Exercise requirements - Although the entries contain pictures, write out only their text, exactly as it stands.

Records -
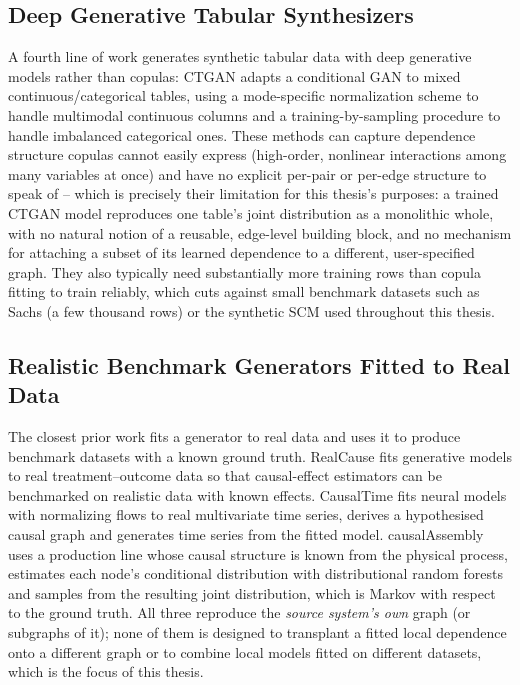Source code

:\documentclass[
  english,
  class=report,
  accentcolor=2c,
  marginpar=false,
  parskip=half-,
  fontsize=11pt,
  ruledheaders=false,
  pdfa=false,
  IMRAD=false,
  thesis={type=master}
]{tudapub}
\begin{document}
\subsection{Deep Generative Tabular Synthesizers}
A fourth line of work generates synthetic tabular data with deep generative
models rather than copulas: CTGAN \parencite{xu2019} adapts a conditional
GAN to mixed continuous/categorical tables, using a mode-specific
normalization scheme to handle multimodal continuous columns and a
training-by-sampling procedure to handle imbalanced categorical ones. These
methods can capture dependence structure copulas cannot easily express
(high-order, nonlinear interactions among many variables at once) and have
no explicit per-pair or per-edge structure to speak of -- which is
precisely their limitation for this thesis's purposes: a trained CTGAN
model reproduces one table's joint distribution as a monolithic whole, with
no natural notion of a reusable, edge-level building block, and no
mechanism for attaching a subset of its learned dependence to a different,
user-specified graph. They also typically need substantially more training
rows than copula fitting to train reliably, which cuts against small
benchmark datasets such as Sachs (a few thousand rows) or the synthetic
SCM used throughout this thesis.

\subsection{Realistic Benchmark Generators Fitted to Real Data}
\label{sec:realistic-generators}
The closest prior work fits a generator to real data and uses it to produce
benchmark datasets with a known ground truth. RealCause
\parencite{neal2020} fits generative models to real treatment--outcome data
so that causal-effect estimators can be benchmarked on realistic data with
known effects. CausalTime \parencite{cheng2024} fits neural models with
normalizing flows to real multivariate time series, derives a hypothesised
causal graph and generates time series from the fitted model.
causalAssembly \parencite{goebler2024} uses a production line whose causal
structure is known from the physical process, estimates each node's
conditional distribution with distributional random forests and samples
from the resulting joint distribution, which is Markov with respect to the
ground truth. All three reproduce the \emph{source system's own} graph (or
subgraphs of it); none of them is designed to transplant a fitted local
dependence onto a different graph or to combine local models fitted on
different datasets, which is the focus of this thesis.
\end{document}
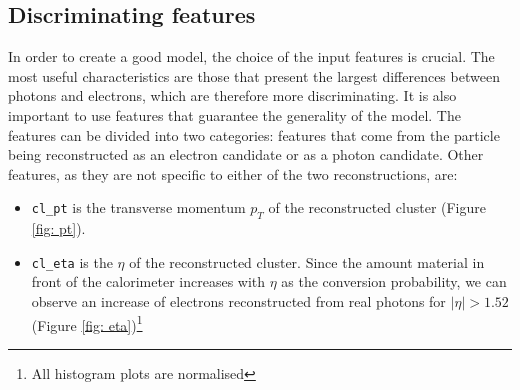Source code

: \documentclass[a4paper, oneside, 11pt, openright]{book}
\begin{document}
			\subsection{Discriminating features}
				In order to create a good model, the choice of the input features is crucial. The most useful characteristics are those that present the largest differences between photons and electrons, which are therefore more discriminating. It is also important to use features that guarantee the generality of the model. The features can be divided into two categories: features that come from the particle being reconstructed as an electron candidate or as a photon candidate. Other features, as they are not specific to either of the two reconstructions, are:
				\begin{itemize}
					\item \texttt{cl\_pt} is the transverse momentum $p_T$ of the reconstructed cluster (Figure \ref{fig: pt}).
					\item \texttt{cl\_eta} is the $\eta$ of the reconstructed cluster. Since the amount material in front of the calorimeter increases with $\eta$ as the conversion probability, we can observe an increase of electrons reconstructed from real photons for $|\eta|>1.52$ (Figure \ref{fig: eta})\footnote{All histogram plots are normalised}%
				\end{itemize}
\end{document}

Completed exercise -
Source code

:\documentclass[
  english,
  class=report,
  accentcolor=2c,
  marginpar=false,
  parskip=half-,
  fontsize=11pt,
  ruledheaders=false,
  pdfa=false,
  IMRAD=false,
  thesis={type=master}
]{tudapub}
\begin{document}
\subsection{Deep Generative Tabular Synthesizers}
A fourth line of work generates synthetic tabular data with deep generative
models rather than copulas: CTGAN \parencite{xu2019} adapts a conditional
GAN to mixed continuous/categorical tables, using a mode-specific
normalization scheme to handle multimodal continuous columns and a
training-by-sampling procedure to handle imbalanced categorical ones. These
methods can capture dependence structure copulas cannot easily express
(high-order, nonlinear interactions among many variables at once) and have
no explicit per-pair or per-edge structure to speak of -- which is
precisely their limitation for this thesis's purposes: a trained CTGAN
model reproduces one table's joint distribution as a monolithic whole, with
no natural notion of a reusable, edge-level building block, and no
mechanism for attaching a subset of its learned dependence to a different,
user-specified graph. They also typically need substantially more training
rows than copula fitting to train reliably, which cuts against small
benchmark datasets such as Sachs (a few thousand rows) or the synthetic
SCM used throughout this thesis.

\subsection{Realistic Benchmark Generators Fitted to Real Data}
\label{sec:realistic-generators}
The closest prior work fits a generator to real data and uses it to produce
benchmark datasets with a known ground truth. RealCause
\parencite{neal2020} fits generative models to real treatment--outcome data
so that causal-effect estimators can be benchmarked on realistic data with
known effects. CausalTime \parencite{cheng2024} fits neural models with
normalizing flows to real multivariate time series, derives a hypothesised
causal graph and generates time series from the fitted model.
causalAssembly \parencite{goebler2024} uses a production line whose causal
structure is known from the physical process, estimates each node's
conditional distribution with distributional random forests and samples
from the resulting joint distribution, which is Markov with respect to the
ground truth. All three reproduce the \emph{source system's own} graph (or
subgraphs of it); none of them is designed to transplant a fitted local
dependence onto a different graph or to combine local models fitted on
different datasets, which is the focus of this thesis.
\end{document}
Source code

: \documentclass[a4paper, oneside, 11pt, openright]{book}
\begin{document}
			\subsection{Discriminating features}
				In order to create a good model, the choice of the input features is crucial. The most useful characteristics are those that present the largest differences between photons and electrons, which are therefore more discriminating. It is also important to use features that guarantee the generality of the model. The features can be divided into two categories: features that come from the particle being reconstructed as an electron candidate or as a photon candidate. Other features, as they are not specific to either of the two reconstructions, are:
				\begin{itemize}
					\item \texttt{cl\_pt} is the transverse momentum $p_T$ of the reconstructed cluster (Figure \ref{fig: pt}).
					\item \texttt{cl\_eta} is the $\eta$ of the reconstructed cluster. Since the amount material in front of the calorimeter increases with $\eta$ as the conversion probability, we can observe an increase of electrons reconstructed from real photons for $|\eta|>1.52$ (Figure \ref{fig: eta})\footnote{All histogram plots are normalised}%
				\end{itemize}
\end{document}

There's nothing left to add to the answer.